• _What is needed_: Without the images, output each record below as it stands.

+++ Material to process +++

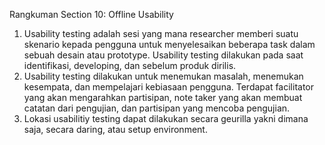 Rangkuman 
Section 10: Offline Usability

1. Usability testing adalah sesi yang mana researcher memberi suatu skenario kepada pengguna untuk menyelesaikan beberapa task dalam sebuah desain atau prototype. Usability testing dilakukan pada saat identifikasi, developing, dan sebelum produk dirilis.
2. Usability testing dilakukan untuk menemukan masalah, menemukan kesempata, dan mempelajari kebiasaan pengguna. Terdapat facilitator yang akan mengarahkan partisipan, note taker yang akan membuat catatan dari pengujian, dan partisipan yang mencoba pengujian.
3. Lokasi usabilitiy testing dapat dilakukan secara geurilla yakni dimana saja, secara daring, atau setup environment.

+++

• _Solution to this exercise_:
 Rangkuman 
Section 10: Offline Usability

1. Usability testing adalah sesi yang mana researcher memberi suatu skenario kepada pengguna untuk menyelesaikan beberapa task dalam sebuah desain atau prototype. Usability testing dilakukan pada saat identifikasi, developing, dan sebelum produk dirilis.
2. Usability testing dilakukan untuk menemukan masalah, menemukan kesempata, dan mempelajari kebiasaan pengguna. Terdapat facilitator yang akan mengarahkan partisipan, note taker yang akan membuat catatan dari pengujian, dan partisipan yang mencoba pengujian.
3. Lokasi usabilitiy testing dapat dilakukan secara geurilla yakni dimana saja, secara daring, atau setup environment.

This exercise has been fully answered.